*** Begin section ***

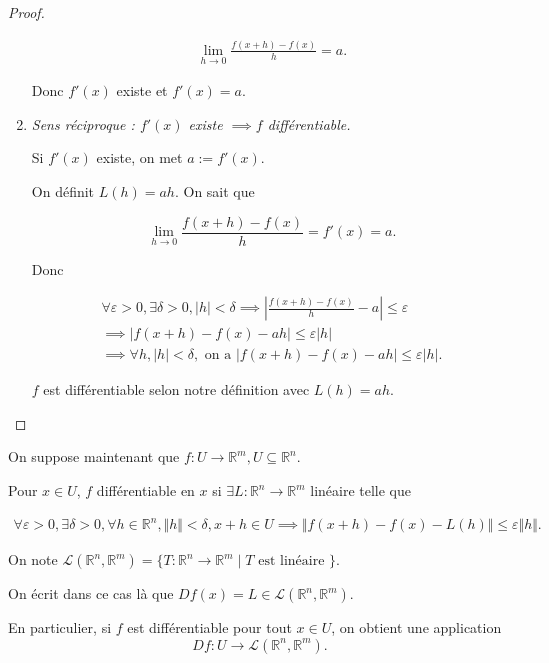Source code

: \documentclass[french]{article}
\theoremstyle{definition}
\newcommand{\lesss}{<}
\newcommand{\less}{\lesss}
\newcommand{\biggg}{>}
\newcommand{\bg}{\biggg}
\begin{document}
\begin{proof}
\begin{enumerate}
    \begin{gather*}
      \lim_{h \to 0} \frac{f(x+h)-f(x)}{h} = a.
    \end{gather*}

    Donc $f'(x)$ existe et $f'(x) = a$.

    \item \emph{Sens réciproque : $f'(x)$ existe $\implies f$ différentiable.}

    Si $f'(x)$ existe, on met $a :=f'(x)$.

    On définit $L(h) =ah$. On sait que

    $$ \lim_{h \to 0} \frac{f(x+h)-f(x)}{h} = f'(x) = a.$$

    Donc

    \begin{gather*}
      \forall \varepsilon \bg 0, \exists \delta  \bg 0, \lvert h \rvert \less \delta \implies \left\lvert \frac{f(x+h)-f(x)}{h} -a \right\rvert \leq \varepsilon  \\
      \implies \lvert f(x+h) -f(x) -ah \rvert \leq \varepsilon \lvert h \rvert \\
      \implies \forall h, \lvert h \rvert \less \delta, \text{ on a } \lvert f(x+h) - f(x) -ah \rvert \leq \varepsilon \lvert h \rvert.
    \end{gather*}

    $f$ est différentiable selon notre définition avec $L(h) =ah$.
  \end{enumerate}
\end{proof}


On suppose maintenant que $f:U \to \mathbb{R}^m, U \subseteq \mathbb{R}^n$.

Pour $x \in U$, $f$ différentiable en $x$ si $\exists L : \mathbb{R}^n \to \mathbb{R}^m$ linéaire telle que

\begin{gather*}
  \forall \varepsilon  \bg 0, \exists \delta  \bg 0, \forall h \in \mathbb{R}^n, \Vert h \Vert \less \delta, x+h \in U \implies \Vert f(x+h) -f(x)-L(h) \Vert \leq \varepsilon \Vert h \Vert.
\end{gather*}

On note $\mathscr{L}(\mathbb{R}^n, \mathbb{R}^m) = \{  T: \mathbb{R}^n \to \mathbb{R}^m \mid T \text{ est linéaire }   \} $.

On écrit dans ce cas là que $Df(x) = L \in \mathscr{L}(\mathbb{R}^n, \mathbb{R}^m)  $.

En particulier, si $f$ est différentiable pour tout $x \in U$, on obtient une application $$Df : U \to \mathscr{L}(\mathbb{R}^n, \mathbb{R}^m). $$
\end{document}
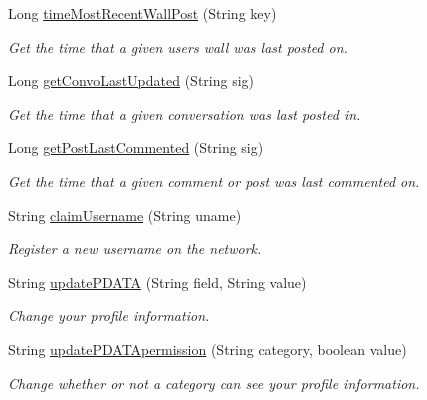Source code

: \begin{DoxyCompactItemize}
Long \hyperlink{classballmerpeak_1_1turtlenet_1_1server_1_1TurtlenetImpl_a0555da815949426da19e4aa94798fb77}{time\-Most\-Recent\-Wall\-Post} (String key)
\begin{DoxyCompactList}\small\item\em Get the time that a given users wall was last posted on. \end{DoxyCompactList}\item 
Long \hyperlink{classballmerpeak_1_1turtlenet_1_1server_1_1TurtlenetImpl_a9215bd0cbe7b6c5e925867c7a8ab4be3}{get\-Convo\-Last\-Updated} (String sig)
\begin{DoxyCompactList}\small\item\em Get the time that a given conversation was last posted in. \end{DoxyCompactList}\item 
Long \hyperlink{classballmerpeak_1_1turtlenet_1_1server_1_1TurtlenetImpl_ac98d21dc081755ae7ec66220a0287551}{get\-Post\-Last\-Commented} (String sig)
\begin{DoxyCompactList}\small\item\em Get the time that a given comment or post was last commented on. \end{DoxyCompactList}\item 
String \hyperlink{classballmerpeak_1_1turtlenet_1_1server_1_1TurtlenetImpl_a614a4363b79719b16cc10d9871807326}{claim\-Username} (String uname)
\begin{DoxyCompactList}\small\item\em Register a new username on the network. \end{DoxyCompactList}\item 
String \hyperlink{classballmerpeak_1_1turtlenet_1_1server_1_1TurtlenetImpl_a6498adb8c069a9778b241dde8bad667a}{update\-P\-D\-A\-T\-A} (String field, String value)
\begin{DoxyCompactList}\small\item\em Change your profile information. \end{DoxyCompactList}\item 
String \hyperlink{classballmerpeak_1_1turtlenet_1_1server_1_1TurtlenetImpl_af50db109b6ae5adde4ac18a324a4aa66}{update\-P\-D\-A\-T\-Apermission} (String category, boolean value)
\begin{DoxyCompactList}\small\item\em Change whether or not a category can see your profile information. \end{DoxyCompactList}\item 

\end{DoxyCompactItemize}
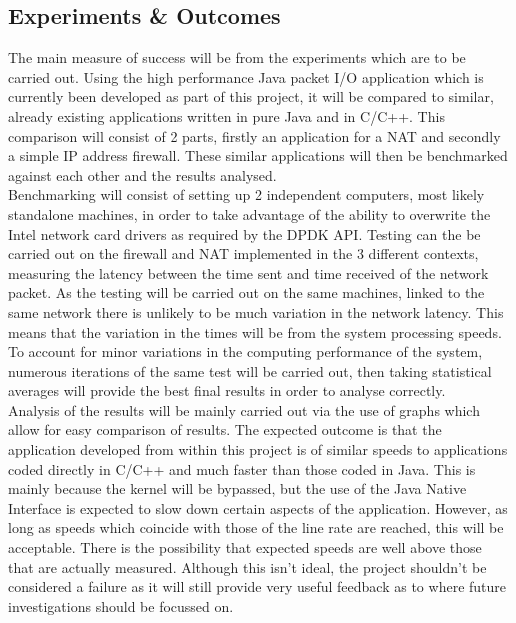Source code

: \documentclass[a4paper, titlepage]{article}
\begin{document}
\subsection{Experiments \& Outcomes}
The main measure of success will be from the experiments which are to be carried out. Using the high performance Java packet I/O application which is currently been developed as part of this project, it will be compared to similar, already existing applications written in pure Java and in C/C++. This comparison will consist of 2 parts, firstly an application for a NAT and secondly a simple IP address firewall. These similar applications will then be benchmarked against each other and the results analysed. \\
\newline
Benchmarking will consist of setting up 2 independent computers, most likely standalone machines, in order to take advantage of the ability to overwrite the Intel network card drivers as required by the DPDK API. Testing can the be carried out on the firewall and NAT implemented in the 3 different contexts, measuring the latency between the time sent and time received of the network packet. As the testing will be carried out on the same machines, linked to the same network there is unlikely to be much variation in the network latency. This means that the variation in the times will be from the system processing speeds. To account for minor variations in the computing performance of the system, numerous iterations of the same test will be carried out, then taking statistical averages will provide the best final results in order to analyse correctly. \\
\newline
Analysis of the results will be mainly carried out via the use of graphs which allow for easy comparison of results. The expected outcome is that the application developed from within this project is of similar speeds to applications coded directly in C/C++ and much faster than those coded in Java. This is mainly because the kernel will be bypassed, but the use of the Java Native Interface is expected to slow down certain aspects of the application. However, as long as speeds which coincide with those of the line rate are reached, this will be acceptable. There is the possibility that expected speeds are well above those that are actually measured. Although this isn't ideal, the project shouldn't be considered a failure as it will still provide very useful feedback as to where future investigations should be focussed on.
\end{document}
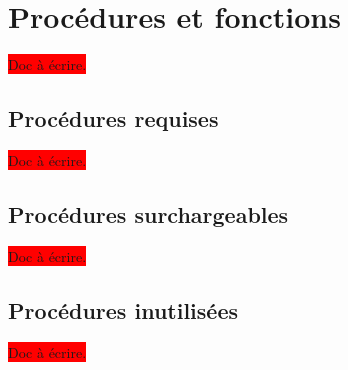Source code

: 




\chapter{Procédures et fonctions}

\colorbox{red}{Doc à écrire.}


\section{Procédures requises}

\colorbox{red}{Doc à écrire.}


\section{Procédures surchargeables}

\colorbox{red}{Doc à écrire.}


\section{Procédures inutilisées}

\colorbox{red}{Doc à écrire.}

*** End section ***

Exercise goal:
For this exercise, output exactly the lines above from the line with "Si $f'(x)$ existe, on met $a :=f'(x)$." to the line with "h \rvert \\", counting both, and leave out the rest.

Problem solution:
    Si $f'(x)$ existe, on met $a :=f'(x)$.

    On définit $L(h) =ah$. On sait que

    $$ \lim_{h \to 0} \frac{f(x+h)-f(x)}{h} = f'(x) = a.$$

    Donc

    \begin{gather*}
      \forall \varepsilon \bg 0, \exists \delta  \bg 0, \lvert h \rvert \less \delta \implies \left\lvert \frac{f(x+h)-f(x)}{h} -a \right\rvert \leq \varepsilon  \\
      \implies \lvert f(x+h) -f(x) -ah \rvert \leq \varepsilon \lvert h \rvert \\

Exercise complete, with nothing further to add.